Diterbitkan Tanggal: 10-Jul-2017

oleh Admin Humas

Perubahan Aturan, Tanggung Jawab BHP Menjadi Lebih Besar

Perubahan Aturan, Tanggung Jawab BHP Menjadi Lebih Besar

MALANG – Berkembangnya peraturan perundang-undangan yang menjadi landasan hukum pelaksanaan tugas Balai Harta Peninggalan (BHP), serta adanya perkembangan terhadap organisasi dan tata kerja di lingkungan Kementerian Hukum dan HAM membuat tanggung jawab BHP menjadi lebih besar.

MALANG – Berkembangnya peraturan perundang-undangan yang menjadi landasan hukum pelaksanaan tugas Balai Harta Peninggalan (BHP), serta adanya perkembangan terhadap organisasi dan tata kerja di lingkungan Kementerian Hukum dan HAM (Kemenkum HAM) membuat tanggung jawab BHP menjadi lebih besar.

Inspektur Jenderal (Irjen) Kemenkum HAM, Aidir Amin Daud mengatakan salah satu masalah yang dihadapi BHP Kemenkum HAM yang ini sering ditemukannya temuan tidak wajar. Untuk itu diharapkan BHP untuk segera melaporkan administrasi pengelolaan uang ketiga sering ditemukan temuan-temuan yang tidak wajar.

“Dalam pengelolaan Uang Pihak Ketiga, terdapat beberapa permasalahan diantaranya dalam hal administrasi pengelolaan Uang Pihak Ketiga yang menjadi temuan oleh Inspektorat Jenderal. Oleh karena itu, temuan-temuan itu harus segera ditindaklanjuti dengan dengan segera,” kata Aidir, saat menyampaikan paparannya dalam Rapat Koordinasi (Rakor) Balai Harta Peninggalan se-Indonesia di Hotel Savana, Malang, Jawa Timur, Kamis (6/7/2017).

Aidir menjelaskan uang pihak ketiga merupakan uang yang diperoleh atas penjualan harta kekayaan yang pemiliknya dinyatakan tidak hadir, hasil penjualan dari harta yang tidak terurus, hasil penjualan budel pailit yang tidak diambil oleh kreditor dalam suatu kepailitan dalam hal BHP bertindak sebagai kurator dan uang yang diperoleh dari transfer dana serta Jamsostek.

Sementara, Direktur Jenderal Peraturan Perundang-Undangan Kemenkum HAM, Widodo Ekatjahjana menuturkan eksistensi BHP memberikan manfaat dan perlindungan terhadap hak-hak warga negara. Karena itu perlu mendorong peran strategis BHP dalam memberikan kontribusi yaitu pertama, dari dimensi perlindungan hak-hak perdata WNI dan kedua, negara memberi peran optimal di dalam dimensi tersebut.
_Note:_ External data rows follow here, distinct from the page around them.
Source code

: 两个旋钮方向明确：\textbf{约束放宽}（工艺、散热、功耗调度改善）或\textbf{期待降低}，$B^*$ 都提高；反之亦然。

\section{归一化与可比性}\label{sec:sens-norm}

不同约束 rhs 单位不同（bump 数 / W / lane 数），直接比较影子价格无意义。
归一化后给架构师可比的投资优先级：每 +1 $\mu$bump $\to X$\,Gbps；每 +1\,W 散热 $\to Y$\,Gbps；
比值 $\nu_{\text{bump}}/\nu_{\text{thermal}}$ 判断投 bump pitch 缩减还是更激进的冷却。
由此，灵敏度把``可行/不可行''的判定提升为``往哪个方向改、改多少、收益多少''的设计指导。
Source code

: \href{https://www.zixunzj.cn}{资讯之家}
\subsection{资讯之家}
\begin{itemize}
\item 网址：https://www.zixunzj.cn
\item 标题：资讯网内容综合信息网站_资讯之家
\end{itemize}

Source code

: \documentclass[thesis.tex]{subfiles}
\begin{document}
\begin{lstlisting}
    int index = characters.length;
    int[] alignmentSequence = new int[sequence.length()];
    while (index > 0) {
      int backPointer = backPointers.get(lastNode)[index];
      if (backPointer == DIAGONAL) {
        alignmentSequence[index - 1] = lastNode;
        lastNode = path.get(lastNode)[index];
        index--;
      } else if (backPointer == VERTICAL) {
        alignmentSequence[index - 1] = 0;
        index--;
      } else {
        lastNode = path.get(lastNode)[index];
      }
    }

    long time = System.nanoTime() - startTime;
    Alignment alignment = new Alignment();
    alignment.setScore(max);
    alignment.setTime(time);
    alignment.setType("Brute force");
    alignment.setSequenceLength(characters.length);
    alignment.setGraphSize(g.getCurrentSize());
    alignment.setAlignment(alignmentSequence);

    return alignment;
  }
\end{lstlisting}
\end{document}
“Di samping memberikan perlindungan di 1 sisi, negara juga dapat mengambil alih hak-hak konstitusional dan yudisial dimana negara memiliki hak menguasai seperti tercantum dalam Pasal 33 UUD 1945,” jelasnya.

Perwakilan dari Kementerian Pendayagunaan Aparatur Negara-Reformasi Birokrasi (KemenPAN-RB), Oskar Fitriano mengungkapkan bahwa ada delapan area perubahan dalam Reformasi Birokrasi, salah satunya adalah manajemen ASN. “Adanya perubahan struktur dalam Unit Pelayanan Teknis (UPT) mengakibatkan perlu diajukan kembali analisis jabatan dan evaluasi jabatan,” ujarnya.

Kepala Bidang Kelembagaan Sekretariat Jenderal Kemenkum HAM, Dede Widyaningsih menambahkan bahwa dalam rangka implementasi pelaksanaan Reformasi Birokrasi di bidang kelembagaan, maka Kemenkum HAM telah melakukan perubahan terhadap Organisasi dan Tata Kerja (Orta) pada Unit Eselon I yang dilanjutkan dengan perubahan Orta Kantor Wilayah dan Unit Pelaksana Teknis (UPT).

BHP, kata dia, merupakan salah satu UPT Kementerian Hukum dan HAM perlu perubahan Orta yang disesuaikan dengan Undang-Undang maupun peraturan yang berlaku. Dede menambahkan. ”Salah satu upaya yang dapat dilakukan adalah mengembangkan jabatan fungsional tertentu untuk peningkatan profesionalisme dan kinerja pegawai yang optimal,” tambahnya.